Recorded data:
=== Begin Enclosure ===
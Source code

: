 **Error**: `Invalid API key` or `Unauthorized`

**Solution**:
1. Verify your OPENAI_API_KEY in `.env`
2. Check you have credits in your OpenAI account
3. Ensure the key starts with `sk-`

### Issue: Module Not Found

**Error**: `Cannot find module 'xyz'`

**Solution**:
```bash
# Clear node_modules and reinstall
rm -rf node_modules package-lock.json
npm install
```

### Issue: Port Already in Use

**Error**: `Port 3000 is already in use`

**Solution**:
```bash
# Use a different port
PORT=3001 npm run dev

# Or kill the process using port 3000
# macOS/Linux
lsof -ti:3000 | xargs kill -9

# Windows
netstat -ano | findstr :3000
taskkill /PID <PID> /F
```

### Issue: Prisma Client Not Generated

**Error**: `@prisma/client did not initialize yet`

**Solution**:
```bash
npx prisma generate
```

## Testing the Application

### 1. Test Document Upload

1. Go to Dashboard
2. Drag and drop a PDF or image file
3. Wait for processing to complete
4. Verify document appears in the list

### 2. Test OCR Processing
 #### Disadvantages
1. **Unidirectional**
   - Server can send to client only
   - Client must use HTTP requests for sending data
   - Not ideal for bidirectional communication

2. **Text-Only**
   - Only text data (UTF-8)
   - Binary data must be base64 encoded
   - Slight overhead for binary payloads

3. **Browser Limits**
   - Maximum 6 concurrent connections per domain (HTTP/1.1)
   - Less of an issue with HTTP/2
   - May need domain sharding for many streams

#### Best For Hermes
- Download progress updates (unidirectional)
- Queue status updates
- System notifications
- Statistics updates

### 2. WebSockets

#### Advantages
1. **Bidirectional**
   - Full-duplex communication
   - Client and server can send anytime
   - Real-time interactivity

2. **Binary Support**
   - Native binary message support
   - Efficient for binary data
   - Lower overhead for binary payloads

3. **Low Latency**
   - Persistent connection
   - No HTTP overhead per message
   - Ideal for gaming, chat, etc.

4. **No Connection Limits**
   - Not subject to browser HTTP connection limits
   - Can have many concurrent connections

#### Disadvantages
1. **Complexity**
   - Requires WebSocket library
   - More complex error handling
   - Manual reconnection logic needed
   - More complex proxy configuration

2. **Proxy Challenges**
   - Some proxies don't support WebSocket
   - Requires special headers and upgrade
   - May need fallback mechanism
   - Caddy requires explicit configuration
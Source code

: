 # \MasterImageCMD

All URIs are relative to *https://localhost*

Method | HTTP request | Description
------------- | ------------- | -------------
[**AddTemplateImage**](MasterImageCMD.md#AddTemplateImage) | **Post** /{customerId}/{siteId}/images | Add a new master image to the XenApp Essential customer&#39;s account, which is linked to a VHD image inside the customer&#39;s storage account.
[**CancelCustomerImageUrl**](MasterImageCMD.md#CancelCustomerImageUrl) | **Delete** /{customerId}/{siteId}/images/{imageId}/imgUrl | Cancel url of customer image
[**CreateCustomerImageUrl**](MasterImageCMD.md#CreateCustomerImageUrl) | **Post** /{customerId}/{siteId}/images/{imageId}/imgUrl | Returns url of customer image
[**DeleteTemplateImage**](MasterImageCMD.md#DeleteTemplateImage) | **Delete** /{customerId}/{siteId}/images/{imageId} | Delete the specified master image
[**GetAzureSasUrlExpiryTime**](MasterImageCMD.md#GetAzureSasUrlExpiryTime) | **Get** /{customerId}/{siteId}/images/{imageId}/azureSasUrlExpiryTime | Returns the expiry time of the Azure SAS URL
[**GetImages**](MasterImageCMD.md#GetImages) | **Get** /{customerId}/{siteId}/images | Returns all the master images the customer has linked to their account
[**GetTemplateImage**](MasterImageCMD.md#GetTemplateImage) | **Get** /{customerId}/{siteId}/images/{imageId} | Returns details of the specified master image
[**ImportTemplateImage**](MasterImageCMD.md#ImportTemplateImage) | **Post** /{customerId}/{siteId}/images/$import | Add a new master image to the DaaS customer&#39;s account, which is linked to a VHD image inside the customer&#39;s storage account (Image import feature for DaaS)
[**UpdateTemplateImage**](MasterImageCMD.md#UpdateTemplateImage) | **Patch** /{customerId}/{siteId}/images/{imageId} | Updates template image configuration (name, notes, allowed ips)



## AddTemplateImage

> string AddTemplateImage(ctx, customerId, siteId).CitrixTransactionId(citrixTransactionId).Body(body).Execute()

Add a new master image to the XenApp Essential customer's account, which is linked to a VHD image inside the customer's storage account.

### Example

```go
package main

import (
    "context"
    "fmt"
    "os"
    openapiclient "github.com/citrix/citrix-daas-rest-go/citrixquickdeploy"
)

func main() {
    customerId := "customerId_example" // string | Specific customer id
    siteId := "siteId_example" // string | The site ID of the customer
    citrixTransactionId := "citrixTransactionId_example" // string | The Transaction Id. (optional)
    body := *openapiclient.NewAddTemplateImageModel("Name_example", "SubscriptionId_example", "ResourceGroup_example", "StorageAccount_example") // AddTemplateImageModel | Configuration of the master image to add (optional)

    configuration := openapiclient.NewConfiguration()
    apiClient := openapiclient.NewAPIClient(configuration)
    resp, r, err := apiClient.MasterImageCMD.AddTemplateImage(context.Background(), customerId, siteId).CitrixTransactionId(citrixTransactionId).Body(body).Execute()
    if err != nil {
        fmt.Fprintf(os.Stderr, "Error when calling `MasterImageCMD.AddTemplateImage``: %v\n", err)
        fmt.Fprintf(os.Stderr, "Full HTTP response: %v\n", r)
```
=== End Enclosure ===
Work instruction: The answer should consist of every record above, copied exactly.

Solution below:
Source code

: **Error**: `Invalid API key` or `Unauthorized`

**Solution**:
1. Verify your OPENAI_API_KEY in `.env`
2. Check you have credits in your OpenAI account
3. Ensure the key starts with `sk-`

### Issue: Module Not Found

**Error**: `Cannot find module 'xyz'`

**Solution**:
```bash
# Clear node_modules and reinstall
rm -rf node_modules package-lock.json
npm install
```

### Issue: Port Already in Use

**Error**: `Port 3000 is already in use`

**Solution**:
```bash
# Use a different port
PORT=3001 npm run dev

# Or kill the process using port 3000
# macOS/Linux
lsof -ti:3000 | xargs kill -9

# Windows
netstat -ano | findstr :3000
taskkill /PID <PID> /F
```

### Issue: Prisma Client Not Generated

**Error**: `@prisma/client did not initialize yet`

**Solution**:
```bash
npx prisma generate
```

## Testing the Application

### 1. Test Document Upload

1. Go to Dashboard
2. Drag and drop a PDF or image file
3. Wait for processing to complete
4. Verify document appears in the list

### 2. Test OCR Processing
 #### Disadvantages
1. **Unidirectional**
   - Server can send to client only
   - Client must use HTTP requests for sending data
   - Not ideal for bidirectional communication

2. **Text-Only**
   - Only text data (UTF-8)
   - Binary data must be base64 encoded
   - Slight overhead for binary payloads

3. **Browser Limits**
   - Maximum 6 concurrent connections per domain (HTTP/1.1)
   - Less of an issue with HTTP/2
   - May need domain sharding for many streams

#### Best For Hermes
- Download progress updates (unidirectional)
- Queue status updates
- System notifications
- Statistics updates

### 2. WebSockets

#### Advantages
1. **Bidirectional**
   - Full-duplex communication
   - Client and server can send anytime
   - Real-time interactivity

2. **Binary Support**
   - Native binary message support
   - Efficient for binary data
   - Lower overhead for binary payloads

3. **Low Latency**
   - Persistent connection
   - No HTTP overhead per message
   - Ideal for gaming, chat, etc.

4. **No Connection Limits**
   - Not subject to browser HTTP connection limits
   - Can have many concurrent connections

#### Disadvantages
1. **Complexity**
   - Requires WebSocket library
   - More complex error handling
   - Manual reconnection logic needed
   - More complex proxy configuration

2. **Proxy Challenges**
   - Some proxies don't support WebSocket
   - Requires special headers and upgrade
   - May need fallback mechanism
   - Caddy requires explicit configuration
Source code

: # \MasterImageCMD

All URIs are relative to *https://localhost*

Method | HTTP request | Description
------------- | ------------- | -------------
[**AddTemplateImage**](MasterImageCMD.md#AddTemplateImage) | **Post** /{customerId}/{siteId}/images | Add a new master image to the XenApp Essential customer&#39;s account, which is linked to a VHD image inside the customer&#39;s storage account.
[**CancelCustomerImageUrl**](MasterImageCMD.md#CancelCustomerImageUrl) | **Delete** /{customerId}/{siteId}/images/{imageId}/imgUrl | Cancel url of customer image
[**CreateCustomerImageUrl**](MasterImageCMD.md#CreateCustomerImageUrl) | **Post** /{customerId}/{siteId}/images/{imageId}/imgUrl | Returns url of customer image
[**DeleteTemplateImage**](MasterImageCMD.md#DeleteTemplateImage) | **Delete** /{customerId}/{siteId}/images/{imageId} | Delete the specified master image
[**GetAzureSasUrlExpiryTime**](MasterImageCMD.md#GetAzureSasUrlExpiryTime) | **Get** /{customerId}/{siteId}/images/{imageId}/azureSasUrlExpiryTime | Returns the expiry time of the Azure SAS URL
[**GetImages**](MasterImageCMD.md#GetImages) | **Get** /{customerId}/{siteId}/images | Returns all the master images the customer has linked to their account
[**GetTemplateImage**](MasterImageCMD.md#GetTemplateImage) | **Get** /{customerId}/{siteId}/images/{imageId} | Returns details of the specified master image
[**ImportTemplateImage**](MasterImageCMD.md#ImportTemplateImage) | **Post** /{customerId}/{siteId}/images/$import | Add a new master image to the DaaS customer&#39;s account, which is linked to a VHD image inside the customer&#39;s storage account (Image import feature for DaaS)
[**UpdateTemplateImage**](MasterImageCMD.md#UpdateTemplateImage) | **Patch** /{customerId}/{siteId}/images/{imageId} | Updates template image configuration (name, notes, allowed ips)



## AddTemplateImage

> string AddTemplateImage(ctx, customerId, siteId).CitrixTransactionId(citrixTransactionId).Body(body).Execute()

Add a new master image to the XenApp Essential customer's account, which is linked to a VHD image inside the customer's storage account.

### Example

```go
package main

import (
    "context"
    "fmt"
    "os"
    openapiclient "github.com/citrix/citrix-daas-rest-go/citrixquickdeploy"
)

func main() {
    customerId := "customerId_example" // string | Specific customer id
    siteId := "siteId_example" // string | The site ID of the customer
    citrixTransactionId := "citrixTransactionId_example" // string | The Transaction Id. (optional)
    body := *openapiclient.NewAddTemplateImageModel("Name_example", "SubscriptionId_example", "ResourceGroup_example", "StorageAccount_example") // AddTemplateImageModel | Configuration of the master image to add (optional)

    configuration := openapiclient.NewConfiguration()
    apiClient := openapiclient.NewAPIClient(configuration)
    resp, r, err := apiClient.MasterImageCMD.AddTemplateImage(context.Background(), customerId, siteId).CitrixTransactionId(citrixTransactionId).Body(body).Execute()
    if err != nil {
        fmt.Fprintf(os.Stderr, "Error when calling `MasterImageCMD.AddTemplateImage``: %v\n", err)
        fmt.Fprintf(os.Stderr, "Full HTTP response: %v\n", r)
```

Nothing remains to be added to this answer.